Hey new thought... If the output from the amp to the sub is set at 2 ohms, then the wiring splits between the VCs cuts it to 1 ohm wouldn't the load remain the same on the output from the amp??
My example and I may be lacking coffee this morning - but if I have the amp output connections wired as bridged, the amp should output the same amount based on the settings, volume, limiter, etc. Even if I split the signal I am just cutting my watts in half after output. So if my amp is rated at 1600w @ 2ohm, I should just be limiting myself to 800w per VC (actually shared)? I don't think it would create a 3200w draw. So my 1ohm wiring would only cause an issue on the sub since I am rated to 1200w and I will most likely blow the cone or fry the coil. My amp should be safe on this set-up.
I have run this in cars at 2ohm into a sub box to 2 subs which would have the same effect in my current setup.
...I am confusing myself, no idea which way is up anymore.
You are miles off base!
Here are you amp specs: -
8 ohms: 200 watts x 2 chan.
4 ohms: 400 watts x 2 chan.
Bridged, 8 ohms: 800 watts x 1 chan.
So each amp is rated at 400 watts per channel 8 ohms.
Now when you bridge an amp you must double the impedance.
So in bridge mode the map must see 8 ohms, and not less.
Now if you put two 2 ohm coils in parallel you get one ohm, and each half of you amp will see 0.5 of an ohm. Heck, a lot of speaker runs have more resistance than that.

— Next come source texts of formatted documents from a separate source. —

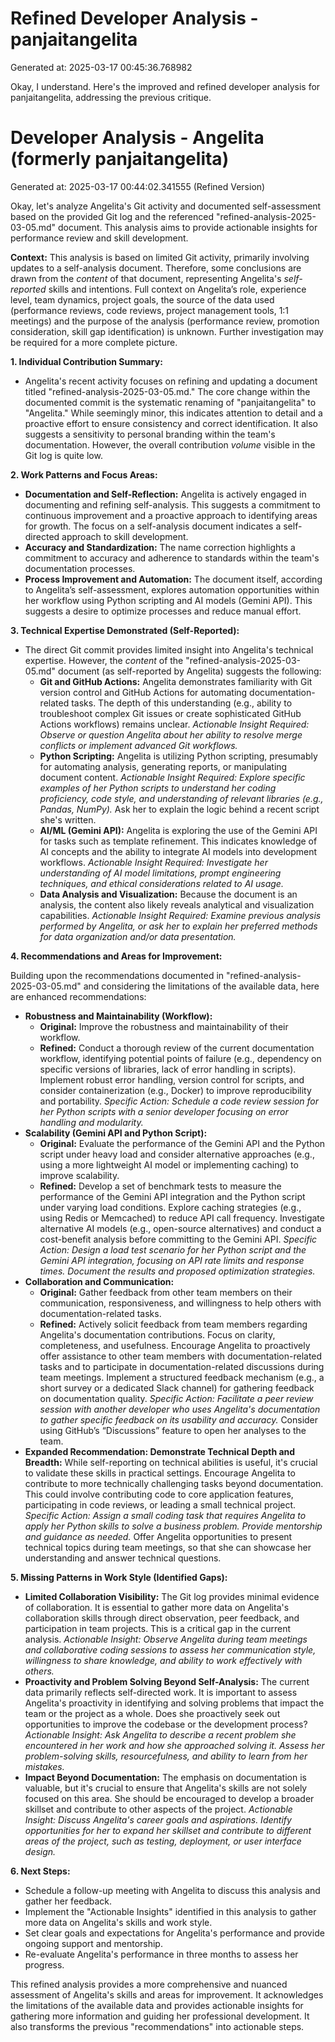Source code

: # Refined Developer Analysis - panjaitangelita
Generated at: 2025-03-17 00:45:36.768982

Okay, I understand. Here's the improved and refined developer analysis for panjaitangelita, addressing the previous critique.

# Developer Analysis - Angelita (formerly panjaitangelita)
Generated at: 2025-03-17 00:44:02.341555 (Refined Version)

Okay, let's analyze Angelita's Git activity and documented self-assessment based on the provided Git log and the referenced "refined-analysis-2025-03-05.md" document. This analysis aims to provide actionable insights for performance review and skill development.

**Context:** This analysis is based on limited Git activity, primarily involving updates to a self-analysis document. Therefore, some conclusions are drawn from the *content* of that document, representing Angelita's *self-reported* skills and intentions. Full context on Angelita’s role, experience level, team dynamics, project goals, the source of the data used (performance reviews, code reviews, project management tools, 1:1 meetings) and the purpose of the analysis (performance review, promotion consideration, skill gap identification) is unknown. Further investigation may be required for a more complete picture.

**1. Individual Contribution Summary:**

*   Angelita's recent activity focuses on refining and updating a document titled "refined-analysis-2025-03-05.md." The core change within the documented commit is the systematic renaming of "panjaitangelita" to "Angelita." While seemingly minor, this indicates attention to detail and a proactive effort to ensure consistency and correct identification.  It also suggests a sensitivity to personal branding within the team's documentation. However, the overall contribution *volume* visible in the Git log is quite low.

**2. Work Patterns and Focus Areas:**

*   **Documentation and Self-Reflection:** Angelita is actively engaged in documenting and refining self-analysis. This suggests a commitment to continuous improvement and a proactive approach to identifying areas for growth. The focus on a self-analysis document indicates a self-directed approach to skill development.
*   **Accuracy and Standardization:** The name correction highlights a commitment to accuracy and adherence to standards within the team's documentation processes.
*   **Process Improvement and Automation:** The document itself, according to Angelita’s self-assessment, explores automation opportunities within her workflow using Python scripting and AI models (Gemini API). This suggests a desire to optimize processes and reduce manual effort.

**3. Technical Expertise Demonstrated (Self-Reported):**

*   The direct Git commit provides limited insight into Angelita's technical expertise. However, the *content* of the "refined-analysis-2025-03-05.md" document (as self-reported by Angelita) suggests the following:
    *   **Git and GitHub Actions:** Angelita demonstrates familiarity with Git version control and GitHub Actions for automating documentation-related tasks. The depth of this understanding (e.g., ability to troubleshoot complex Git issues or create sophisticated GitHub Actions workflows) remains unclear. *Actionable Insight Required: Observe or question Angelita about her ability to resolve merge conflicts or implement advanced Git workflows.*
    *   **Python Scripting:** Angelita is utilizing Python scripting, presumably for automating analysis, generating reports, or manipulating document content. *Actionable Insight Required: Explore specific examples of her Python scripts to understand her coding proficiency, code style, and understanding of relevant libraries (e.g., Pandas, NumPy).* Ask her to explain the logic behind a recent script she's written.
    *   **AI/ML (Gemini API):** Angelita is exploring the use of the Gemini API for tasks such as template refinement. This indicates knowledge of AI concepts and the ability to integrate AI models into development workflows. *Actionable Insight Required: Investigate her understanding of AI model limitations, prompt engineering techniques, and ethical considerations related to AI usage.*
    *   **Data Analysis and Visualization:** Because the document is an analysis, the content also likely reveals analytical and visualization capabilities. *Actionable Insight Required: Examine previous analysis performed by Angelita, or ask her to explain her preferred methods for data organization and/or data presentation.*

**4. Recommendations and Areas for Improvement:**

Building upon the recommendations documented in "refined-analysis-2025-03-05.md" and considering the limitations of the available data, here are enhanced recommendations:

*   **Robustness and Maintainability (Workflow):**
    *   **Original:** Improve the robustness and maintainability of their workflow.
    *   **Refined:** Conduct a thorough review of the current documentation workflow, identifying potential points of failure (e.g., dependency on specific versions of libraries, lack of error handling in scripts). Implement robust error handling, version control for scripts, and consider containerization (e.g., Docker) to improve reproducibility and portability. *Specific Action: Schedule a code review session for her Python scripts with a senior developer focusing on error handling and modularity.*
*   **Scalability (Gemini API and Python Script):**
    *   **Original:** Evaluate the performance of the Gemini API and the Python script under heavy load and consider alternative approaches (e.g., using a more lightweight AI model or implementing caching) to improve scalability.
    *   **Refined:** Develop a set of benchmark tests to measure the performance of the Gemini API integration and the Python script under varying load conditions. Explore caching strategies (e.g., using Redis or Memcached) to reduce API call frequency. Investigate alternative AI models (e.g., open-source alternatives) and conduct a cost-benefit analysis before committing to the Gemini API. *Specific Action: Design a load test scenario for her Python script and the Gemini API integration, focusing on API rate limits and response times. Document the results and proposed optimization strategies.*
*   **Collaboration and Communication:**
    *   **Original:** Gather feedback from other team members on their communication, responsiveness, and willingness to help others with documentation-related tasks.
    *   **Refined:** Actively solicit feedback from team members regarding Angelita's documentation contributions. Focus on clarity, completeness, and usefulness. Encourage Angelita to proactively offer assistance to other team members with documentation-related tasks and to participate in documentation-related discussions during team meetings. Implement a structured feedback mechanism (e.g., a short survey or a dedicated Slack channel) for gathering feedback on documentation quality. *Specific Action: Facilitate a peer review session with another developer who uses Angelita's documentation to gather specific feedback on its usability and accuracy.* Consider using GitHub’s “Discussions” feature to open her analyses to the team.
*   **Expanded Recommendation: Demonstrate Technical Depth and Breadth:**  While self-reporting on technical abilities is useful, it's crucial to validate these skills in practical settings. Encourage Angelita to contribute to more technically challenging tasks beyond documentation.  This could involve contributing code to core application features, participating in code reviews, or leading a small technical project. *Specific Action: Assign a small coding task that requires Angelita to apply her Python skills to solve a business problem. Provide mentorship and guidance as needed.* Offer Angelita opportunities to present technical topics during team meetings, so that she can showcase her understanding and answer technical questions.

**5. Missing Patterns in Work Style (Identified Gaps):**

*   **Limited Collaboration Visibility:** The Git log provides minimal evidence of collaboration. It is essential to gather more data on Angelita's collaboration skills through direct observation, peer feedback, and participation in team projects. This is a critical gap in the current analysis. *Actionable Insight: Observe Angelita during team meetings and collaborative coding sessions to assess her communication style, willingness to share knowledge, and ability to work effectively with others.*
*   **Proactivity and Problem Solving Beyond Self-Analysis:** The current data primarily reflects self-directed work. It is important to assess Angelita's proactivity in identifying and solving problems that impact the team or the project as a whole. Does she proactively seek out opportunities to improve the codebase or the development process? *Actionable Insight: Ask Angelita to describe a recent problem she encountered in her work and how she approached solving it. Assess her problem-solving skills, resourcefulness, and ability to learn from her mistakes.*
*   **Impact Beyond Documentation:** The emphasis on documentation is valuable, but it's crucial to ensure that Angelita's skills are not solely focused on this area. She should be encouraged to develop a broader skillset and contribute to other aspects of the project. *Actionable Insight: Discuss Angelita's career goals and aspirations. Identify opportunities for her to expand her skillset and contribute to different areas of the project, such as testing, deployment, or user interface design.*

**6. Next Steps:**

*   Schedule a follow-up meeting with Angelita to discuss this analysis and gather her feedback.
*   Implement the "Actionable Insights" identified in this analysis to gather more data on Angelita's skills and work style.
*   Set clear goals and expectations for Angelita's performance and provide ongoing support and mentorship.
*   Re-evaluate Angelita's performance in three months to assess her progress.

This refined analysis provides a more comprehensive and nuanced assessment of Angelita's skills and areas for improvement. It acknowledges the limitations of the available data and provides actionable insights for gathering more information and guiding her professional development. It also transforms the previous "recommendations" into actionable steps.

It is a virtual short circuit, and certain to send your amp into protection and if you keep doing it destroying it.
The only way you can use that amp is to unbridge it. Put the two sub voice coils in series to get four ohms, ans just use one channel of the Ashley amp, which will give you 400 watts. You can not make that amp deliver 800 watts into that sub. The good news is that the difference between 400 watts and 800 watts is only 3 db. To really improve on 400 watts you need 4000 watts because of the relationship between sound pressure level and power is not linear but logarithmic.
You do need to use the LFE output as if you do not you will miss the flags to the LFE channel, during explosions and other effects.
Now you need to get out a physics book and not let random oscillations build to destructive crescendos in your brain.
So lets give you a simple physics, lesson, although it gets more complicated than this.
First ohms law. Voltage = Current X Resistance. So Current = Voltage divided by resistance.
Now Power = Voltage X Current. So Voltage = Power divided by resistance.
Now your amp delivers 200 watts into 8 ohms. So your amp can generate a maximum voltage at output of 25 volts.
So the current delivered into an 8 ohm load is 3.1 amps.
Now if we give your amp a four ohm load, the voltage is still 24 volts, but the power is 400 watts now, so the current is 6.2 amps. From the spec. you have to assume this is the maximum current your amp can safely provide, otherwise they would give a 2 ohm rating.
So if you connected your amp to a 2 ohm load it would try to deliver 12.4 amps and 800 watts which it can't.
So we know know the maximum current draw from your amp's power transistors is 6.2 amps. Remember that number.
Now lets bridge the amp. When you bridge an amp one amp channel provides the voltage for the positive deflection of the output wave and the other the negative side of the deflection.
Now you have 50 volts maximum across the speaker terminal of your bridged amp.
So divide 8 ohms into 50 volts and we get your amps max current draw of 6.2 amps. Now if you gave it an 4 ohm load it would try to deliver 12.4 amps, if you gave it a 2 ohm load, 24.8 amps, it you gave it a 1 ohm load, which it is with your subs voice coils in parallel, then a whopping 49.6 amps. This is bound to trigger protection and or destroy your amp.
If your amp could manage to deliver that current it would be providing 2,500 watts!
So you see you have created and absurd situation.
Now it gets more complicated, because a speaker never has a uniform impedance with frequency. The rating is average, in parts of the curve it will be higher than rated and at parts lower. Worse speakers are inductive loads, and voltage and current are not in phase.
When the phase angles are negative, then in that region you have to multiply the current calculations above by the cosine of the phase angle, to find the actual peak current draws. In technical terms there is a power gap between the apparent power and true power delivered. When voltage and current have negative phase angles the apparent power is higher than the true power. The bad news is that the amp has to have enough current reserve to supply the current for the apparent power demand.
By the way bridging in general is not to be highly recommended and a good way to destroy amps. It is much better to have an amp that provides enough power without bridging.
Your best solution is to buy a two channel amp that can provide the power you need into two ohms and connect one channel to each voice coil. The other is a mono block, that will provide the power you need into four ohms, with the voice coils in series or one ohm with the voice coils in parallel.